The feelings of victimization tend to well up within them whenever they 1) look at the total number of dollars that the Income Tax takes from them, and then 2) imagine what that money would have bought for them in the marketplace at current prices.
Thinking of all those un-bought possessions is what usually convinces many rich people that they are forced to give up too much when the government taxes their incomes at very high rates.
But alas, it turns out that the only thing these privileged souls are being victimized by is simplistic reasoning. What they have never understood is that one of the key assumptions they rely on is spectacularly flawed.
There are actually two key assumptions in play. The first one---which absolutely no one disputes---is that increasing the tax rates of rich people will reduce their disposable incomes.
The second assumption is one they’ve simply never thought to question; they’ve always just assumed it is true. It is that the prices of the things which rich people would prefer to buy with the money they are handing over to the tax man would not change.
In this article, I’ll be using a review of marketplace dynamics to explain why it is actually 100% predictable that prices would change if rich people were taxed at higher rates. Indeed, prices of luxuries would drop so much that rich people in general would actually experience no reduction in their purchasing power whatsoever as a consequence of the higher tax burden they’d be taking on.
We begin by looking back at the last time Congress decided to dramatically increase the top marginal rates that the richest Americans were required to pay on their incomes.
The year was 1932, in the depths of the Great Depression. At that time Congress increased the Income Tax’s top marginal rate from 25% to 63%. Fours years later, it was raised again to 79%.
Just how bad did it get for the country’s millionaires, once the government started to take huge amounts of money away from them? Answer: they got along just fine.
When we look at what actually happened to rich people at the time, it becomes clear that dramatically increasing the tax obligations of these people did not actually inflict any kind of real suffering on them at all.
In the years that followed the 1932 tax hike, none of the mansions, or the yachts, or the beachfront property disappeared. Throughout the Great Depression, rich people still owned all of the economy’s luxuries and they continued to enjoy them fully.

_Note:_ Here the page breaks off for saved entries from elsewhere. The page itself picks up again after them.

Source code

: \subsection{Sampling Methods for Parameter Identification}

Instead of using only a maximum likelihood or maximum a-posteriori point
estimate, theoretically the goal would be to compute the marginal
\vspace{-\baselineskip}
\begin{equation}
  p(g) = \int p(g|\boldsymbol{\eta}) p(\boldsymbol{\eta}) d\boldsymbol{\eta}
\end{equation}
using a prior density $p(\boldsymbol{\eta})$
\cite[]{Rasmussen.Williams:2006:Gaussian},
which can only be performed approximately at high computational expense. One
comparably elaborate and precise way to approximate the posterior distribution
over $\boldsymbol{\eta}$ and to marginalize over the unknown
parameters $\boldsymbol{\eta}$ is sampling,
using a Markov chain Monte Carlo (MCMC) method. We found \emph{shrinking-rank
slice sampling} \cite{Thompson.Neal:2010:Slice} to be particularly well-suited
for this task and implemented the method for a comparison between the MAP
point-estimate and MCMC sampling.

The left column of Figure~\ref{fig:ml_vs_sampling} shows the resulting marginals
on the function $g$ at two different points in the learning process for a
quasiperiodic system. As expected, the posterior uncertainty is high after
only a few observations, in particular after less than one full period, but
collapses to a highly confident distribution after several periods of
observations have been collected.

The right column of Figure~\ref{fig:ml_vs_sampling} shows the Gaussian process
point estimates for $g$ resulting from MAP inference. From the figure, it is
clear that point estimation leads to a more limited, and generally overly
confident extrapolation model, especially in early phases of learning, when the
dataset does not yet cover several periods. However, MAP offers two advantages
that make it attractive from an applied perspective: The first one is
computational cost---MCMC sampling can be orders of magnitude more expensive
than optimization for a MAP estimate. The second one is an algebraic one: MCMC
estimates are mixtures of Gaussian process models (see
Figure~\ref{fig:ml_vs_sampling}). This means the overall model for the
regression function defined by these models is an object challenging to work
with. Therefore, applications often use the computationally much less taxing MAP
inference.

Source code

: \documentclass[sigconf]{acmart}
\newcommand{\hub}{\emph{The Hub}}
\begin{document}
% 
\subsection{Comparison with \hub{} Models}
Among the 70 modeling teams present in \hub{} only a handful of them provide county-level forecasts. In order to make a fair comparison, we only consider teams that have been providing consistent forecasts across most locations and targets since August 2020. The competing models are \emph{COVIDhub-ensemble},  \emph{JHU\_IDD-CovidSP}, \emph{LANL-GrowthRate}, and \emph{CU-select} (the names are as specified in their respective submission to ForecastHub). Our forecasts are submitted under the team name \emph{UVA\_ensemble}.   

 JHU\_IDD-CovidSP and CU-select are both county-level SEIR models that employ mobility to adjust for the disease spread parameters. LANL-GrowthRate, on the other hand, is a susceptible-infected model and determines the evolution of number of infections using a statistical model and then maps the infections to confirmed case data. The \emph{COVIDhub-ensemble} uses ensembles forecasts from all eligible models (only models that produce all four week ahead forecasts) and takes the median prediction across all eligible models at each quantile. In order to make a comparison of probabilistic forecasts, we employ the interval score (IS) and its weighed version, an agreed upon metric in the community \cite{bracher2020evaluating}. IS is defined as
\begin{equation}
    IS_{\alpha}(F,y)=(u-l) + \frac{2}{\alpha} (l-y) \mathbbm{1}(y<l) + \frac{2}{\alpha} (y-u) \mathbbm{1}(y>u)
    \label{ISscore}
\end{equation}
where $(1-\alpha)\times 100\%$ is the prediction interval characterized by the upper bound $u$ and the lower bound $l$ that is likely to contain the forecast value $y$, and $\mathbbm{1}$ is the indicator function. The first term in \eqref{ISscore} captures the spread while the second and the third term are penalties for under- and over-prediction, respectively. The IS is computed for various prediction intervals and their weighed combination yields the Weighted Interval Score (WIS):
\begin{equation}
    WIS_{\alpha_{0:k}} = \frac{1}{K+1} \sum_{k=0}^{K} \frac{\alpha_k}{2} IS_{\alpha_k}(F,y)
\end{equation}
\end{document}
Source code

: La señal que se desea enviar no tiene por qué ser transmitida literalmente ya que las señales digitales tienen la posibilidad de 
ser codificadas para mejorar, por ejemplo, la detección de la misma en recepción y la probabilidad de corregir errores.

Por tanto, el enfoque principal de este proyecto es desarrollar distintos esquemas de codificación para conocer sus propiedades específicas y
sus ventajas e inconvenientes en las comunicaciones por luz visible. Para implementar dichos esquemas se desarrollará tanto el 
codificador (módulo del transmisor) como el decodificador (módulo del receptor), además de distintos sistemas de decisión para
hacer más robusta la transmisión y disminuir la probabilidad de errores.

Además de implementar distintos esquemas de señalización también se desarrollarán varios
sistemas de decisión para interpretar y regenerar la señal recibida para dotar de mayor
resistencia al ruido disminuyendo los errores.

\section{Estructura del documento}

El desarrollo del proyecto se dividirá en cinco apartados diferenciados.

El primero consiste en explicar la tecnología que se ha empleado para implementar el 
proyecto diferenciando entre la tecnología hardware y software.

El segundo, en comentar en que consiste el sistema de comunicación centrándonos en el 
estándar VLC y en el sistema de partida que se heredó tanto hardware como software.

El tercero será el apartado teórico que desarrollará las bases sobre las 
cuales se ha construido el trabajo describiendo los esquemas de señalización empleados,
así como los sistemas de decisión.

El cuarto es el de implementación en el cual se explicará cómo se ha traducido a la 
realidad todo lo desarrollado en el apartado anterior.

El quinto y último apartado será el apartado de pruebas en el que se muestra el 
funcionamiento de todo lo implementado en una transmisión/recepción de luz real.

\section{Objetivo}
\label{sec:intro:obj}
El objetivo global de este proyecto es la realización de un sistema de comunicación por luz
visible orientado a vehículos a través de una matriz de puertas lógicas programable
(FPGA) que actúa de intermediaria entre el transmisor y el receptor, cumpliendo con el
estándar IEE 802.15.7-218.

They may have had fewer disposable dollars to throw around than they used to, but that just meant that they were able to get all the luxuries that the economy produced at lower prices.
You see, in spite of the much larger tax bills they were paying, rich people still had the highest disposable incomes in the land, and in a market economy, that’s all the money you need to claim the scarcest luxury goods & services that the economy brings to market.
Why this is true is something that becomes apparent once you’ve learned a thing or two about how market economies determine prices.
Markets Determine Prices By Auction
Any competent economist will tell you that the marketplace sets prices by auctioning the scarcest goods & services to the highest bidders. The auction process we see in most markets is different from the one we observe at Sotheby’s, but the results are the same.
The essential element driving the process is the freedom sellers have to charge the highest price for their products that they think the market will bear. With extraordinarily few exceptions, this is precisely what sellers in competitive markets always do.
If sellers become aware that---for whatever reason---supplies of the product they sell will soon be in short supply relative to demand, they will immediately raise their prices. They understand that, given the anticipated shortage, many people will be willing to pay a higher price for the product rather than do without.
How high will the price ultimately go? That is what the auctioning process ultimately determines.
A seller starts off by trying to guess the highest price she can charge while still being able to sell all of her products. If her guess is too high, product will remain on the shelf unpurchased.
But if instead she finds her products are ‘flying off the shelf’ at the original price she set, she will increase her prices further to see what happens. If they are still flying off the shelf, she will proceed to raise them again.
The price she charges will continue to go up until sales slow to a trickle and product remains on her shelves unpurchased. When this happens, she will then lower her price just enough to move the product off the shelf, but no lower. Equilibrium---for the moment---is achieved.
In this Markets’ Method of auction, sellers try to guess the winning high bid in advance, ask for it up front, and then allow potential buyers some time to respond. Potential buyers only participate in the auction if they believe they can afford the winning high bid that the seller/auctioneer has set.
In a free-market economy, prices are always going to go as high as they can possibly go, limited only by the quantity of $$ that potential buyers have available to them. That is why the scarcest luxuries always end up in the hands of those who possess the most disposable dollars because sellers are always going to do their best to price everyone else out of the market.
It is a process that is every bit as effective as a Sotheby’s auction at delivering the scarcest goods & services generated by the economy to the highest bidders.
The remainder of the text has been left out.